### TASK INSTRUCTIONS
The line containing "planetary wave activity." marks the end: quote every line from the start of the records below through it, word for word.

# # #

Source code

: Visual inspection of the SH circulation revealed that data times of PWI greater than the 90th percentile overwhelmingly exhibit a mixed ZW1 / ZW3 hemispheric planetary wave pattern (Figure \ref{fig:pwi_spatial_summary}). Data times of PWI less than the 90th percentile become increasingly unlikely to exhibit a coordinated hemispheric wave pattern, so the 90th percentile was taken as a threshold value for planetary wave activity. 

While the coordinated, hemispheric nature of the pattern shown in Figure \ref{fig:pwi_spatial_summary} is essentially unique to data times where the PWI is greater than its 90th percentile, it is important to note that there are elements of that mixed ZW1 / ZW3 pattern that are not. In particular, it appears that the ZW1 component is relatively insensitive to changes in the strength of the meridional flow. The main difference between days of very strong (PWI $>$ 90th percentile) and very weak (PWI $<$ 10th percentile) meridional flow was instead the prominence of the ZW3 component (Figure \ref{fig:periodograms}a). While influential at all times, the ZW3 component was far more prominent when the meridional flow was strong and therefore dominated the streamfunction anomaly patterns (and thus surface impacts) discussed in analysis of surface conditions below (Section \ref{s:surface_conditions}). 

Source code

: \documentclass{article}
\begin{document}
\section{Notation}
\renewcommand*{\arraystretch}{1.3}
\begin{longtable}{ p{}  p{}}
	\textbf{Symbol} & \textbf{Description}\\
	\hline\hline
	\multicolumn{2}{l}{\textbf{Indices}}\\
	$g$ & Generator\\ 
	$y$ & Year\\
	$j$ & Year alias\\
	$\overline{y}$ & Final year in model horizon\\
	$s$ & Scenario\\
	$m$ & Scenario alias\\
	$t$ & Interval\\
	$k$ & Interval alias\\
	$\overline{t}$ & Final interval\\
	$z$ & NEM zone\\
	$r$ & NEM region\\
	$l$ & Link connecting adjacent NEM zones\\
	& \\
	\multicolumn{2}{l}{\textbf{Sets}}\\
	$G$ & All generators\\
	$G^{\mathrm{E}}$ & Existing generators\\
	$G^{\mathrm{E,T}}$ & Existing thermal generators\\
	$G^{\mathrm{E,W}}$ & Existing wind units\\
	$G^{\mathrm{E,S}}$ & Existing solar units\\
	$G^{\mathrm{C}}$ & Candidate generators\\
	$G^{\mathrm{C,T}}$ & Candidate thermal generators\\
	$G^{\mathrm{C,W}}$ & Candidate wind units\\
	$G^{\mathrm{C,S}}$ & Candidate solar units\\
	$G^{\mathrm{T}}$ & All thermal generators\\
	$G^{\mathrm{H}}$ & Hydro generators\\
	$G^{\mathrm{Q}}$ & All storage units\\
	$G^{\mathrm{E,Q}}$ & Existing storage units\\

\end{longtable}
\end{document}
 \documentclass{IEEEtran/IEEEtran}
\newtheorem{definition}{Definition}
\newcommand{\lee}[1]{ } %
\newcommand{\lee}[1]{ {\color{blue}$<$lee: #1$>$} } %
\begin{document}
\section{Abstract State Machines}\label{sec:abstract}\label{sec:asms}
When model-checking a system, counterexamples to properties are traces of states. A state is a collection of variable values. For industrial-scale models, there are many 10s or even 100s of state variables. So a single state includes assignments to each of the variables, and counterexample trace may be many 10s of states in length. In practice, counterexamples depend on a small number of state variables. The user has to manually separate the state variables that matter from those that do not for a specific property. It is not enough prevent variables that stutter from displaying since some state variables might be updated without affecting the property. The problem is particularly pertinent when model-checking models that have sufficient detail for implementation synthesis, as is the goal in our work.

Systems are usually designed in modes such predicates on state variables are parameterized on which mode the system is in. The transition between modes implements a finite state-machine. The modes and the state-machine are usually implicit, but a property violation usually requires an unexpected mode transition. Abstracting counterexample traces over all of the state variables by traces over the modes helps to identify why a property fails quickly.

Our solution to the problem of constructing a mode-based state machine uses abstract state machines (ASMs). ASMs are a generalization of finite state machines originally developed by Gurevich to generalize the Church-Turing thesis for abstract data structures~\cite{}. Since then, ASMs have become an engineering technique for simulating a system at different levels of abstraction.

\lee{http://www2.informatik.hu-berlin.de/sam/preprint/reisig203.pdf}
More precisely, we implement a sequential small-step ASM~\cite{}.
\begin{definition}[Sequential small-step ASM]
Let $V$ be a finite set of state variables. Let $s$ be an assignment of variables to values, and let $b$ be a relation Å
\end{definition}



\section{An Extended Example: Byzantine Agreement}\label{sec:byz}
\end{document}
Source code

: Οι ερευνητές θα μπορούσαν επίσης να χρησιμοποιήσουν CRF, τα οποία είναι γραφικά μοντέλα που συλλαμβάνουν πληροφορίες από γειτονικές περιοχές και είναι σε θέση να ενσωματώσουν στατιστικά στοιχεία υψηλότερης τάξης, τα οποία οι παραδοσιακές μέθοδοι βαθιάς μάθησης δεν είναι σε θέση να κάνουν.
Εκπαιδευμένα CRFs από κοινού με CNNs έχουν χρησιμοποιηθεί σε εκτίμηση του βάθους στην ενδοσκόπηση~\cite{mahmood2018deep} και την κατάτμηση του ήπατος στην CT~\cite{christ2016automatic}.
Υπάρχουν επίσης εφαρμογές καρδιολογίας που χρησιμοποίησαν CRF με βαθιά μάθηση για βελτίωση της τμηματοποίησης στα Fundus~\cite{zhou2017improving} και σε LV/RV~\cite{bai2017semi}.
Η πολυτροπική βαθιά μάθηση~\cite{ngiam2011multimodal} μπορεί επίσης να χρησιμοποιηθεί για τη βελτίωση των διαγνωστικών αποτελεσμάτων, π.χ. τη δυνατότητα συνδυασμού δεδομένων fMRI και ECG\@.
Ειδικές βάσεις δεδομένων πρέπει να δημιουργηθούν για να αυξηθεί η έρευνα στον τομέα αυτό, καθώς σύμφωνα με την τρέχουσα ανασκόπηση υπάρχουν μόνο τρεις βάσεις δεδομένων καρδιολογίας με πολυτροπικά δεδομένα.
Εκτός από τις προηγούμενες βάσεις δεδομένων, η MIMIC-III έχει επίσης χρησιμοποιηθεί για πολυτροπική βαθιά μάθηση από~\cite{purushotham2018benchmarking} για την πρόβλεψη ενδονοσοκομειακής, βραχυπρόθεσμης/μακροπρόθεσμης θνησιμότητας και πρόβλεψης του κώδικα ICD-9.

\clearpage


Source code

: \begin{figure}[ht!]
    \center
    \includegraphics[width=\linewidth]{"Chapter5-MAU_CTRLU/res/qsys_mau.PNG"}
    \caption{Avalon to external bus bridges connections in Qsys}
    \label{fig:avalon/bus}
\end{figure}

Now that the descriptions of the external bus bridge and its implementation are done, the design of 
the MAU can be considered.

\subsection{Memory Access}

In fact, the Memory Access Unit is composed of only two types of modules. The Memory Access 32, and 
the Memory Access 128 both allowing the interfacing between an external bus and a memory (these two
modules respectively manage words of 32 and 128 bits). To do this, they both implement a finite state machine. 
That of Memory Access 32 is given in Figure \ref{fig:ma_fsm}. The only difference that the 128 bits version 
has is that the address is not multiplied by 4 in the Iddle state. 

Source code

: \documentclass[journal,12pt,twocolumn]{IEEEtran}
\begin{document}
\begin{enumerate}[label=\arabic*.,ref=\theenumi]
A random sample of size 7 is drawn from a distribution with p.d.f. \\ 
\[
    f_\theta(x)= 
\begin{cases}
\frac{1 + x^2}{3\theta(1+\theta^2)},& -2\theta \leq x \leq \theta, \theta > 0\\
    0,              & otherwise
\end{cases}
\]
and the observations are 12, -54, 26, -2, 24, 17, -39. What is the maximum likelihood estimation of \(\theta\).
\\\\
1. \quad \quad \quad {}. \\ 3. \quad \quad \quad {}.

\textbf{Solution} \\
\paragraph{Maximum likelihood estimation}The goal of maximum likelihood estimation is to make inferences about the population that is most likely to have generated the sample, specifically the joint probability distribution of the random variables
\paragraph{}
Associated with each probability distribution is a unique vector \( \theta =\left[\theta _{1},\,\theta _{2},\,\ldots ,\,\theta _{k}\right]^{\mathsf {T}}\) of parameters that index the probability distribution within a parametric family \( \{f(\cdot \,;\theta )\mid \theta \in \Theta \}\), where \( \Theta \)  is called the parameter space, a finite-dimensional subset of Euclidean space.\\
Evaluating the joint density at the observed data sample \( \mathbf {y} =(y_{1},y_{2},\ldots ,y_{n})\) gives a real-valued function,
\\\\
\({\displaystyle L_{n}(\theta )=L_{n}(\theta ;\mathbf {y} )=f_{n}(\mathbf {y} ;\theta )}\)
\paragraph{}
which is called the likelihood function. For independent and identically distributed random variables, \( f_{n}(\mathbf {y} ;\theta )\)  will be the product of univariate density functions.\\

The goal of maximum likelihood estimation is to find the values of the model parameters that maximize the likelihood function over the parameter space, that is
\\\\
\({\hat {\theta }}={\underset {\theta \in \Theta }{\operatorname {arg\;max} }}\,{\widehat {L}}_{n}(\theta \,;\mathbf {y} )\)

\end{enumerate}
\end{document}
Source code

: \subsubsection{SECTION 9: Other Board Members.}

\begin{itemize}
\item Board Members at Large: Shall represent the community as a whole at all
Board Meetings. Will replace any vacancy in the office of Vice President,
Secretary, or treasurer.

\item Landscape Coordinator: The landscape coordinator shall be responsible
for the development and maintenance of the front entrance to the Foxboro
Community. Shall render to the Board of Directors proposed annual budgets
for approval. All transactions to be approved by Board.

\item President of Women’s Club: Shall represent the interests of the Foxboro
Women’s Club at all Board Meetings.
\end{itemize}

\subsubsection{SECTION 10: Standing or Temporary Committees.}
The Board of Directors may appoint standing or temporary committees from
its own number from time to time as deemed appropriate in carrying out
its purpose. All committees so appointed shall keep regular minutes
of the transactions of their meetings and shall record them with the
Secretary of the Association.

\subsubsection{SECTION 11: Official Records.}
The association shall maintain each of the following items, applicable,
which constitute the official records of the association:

# # #

### RESPONSE TO THE TASK
Source code

: Visual inspection of the SH circulation revealed that data times of PWI greater than the 90th percentile overwhelmingly exhibit a mixed ZW1 / ZW3 hemispheric planetary wave pattern (Figure \ref{fig:pwi_spatial_summary}). Data times of PWI less than the 90th percentile become increasingly unlikely to exhibit a coordinated hemispheric wave pattern, so the 90th percentile was taken as a threshold value for planetary wave activity. 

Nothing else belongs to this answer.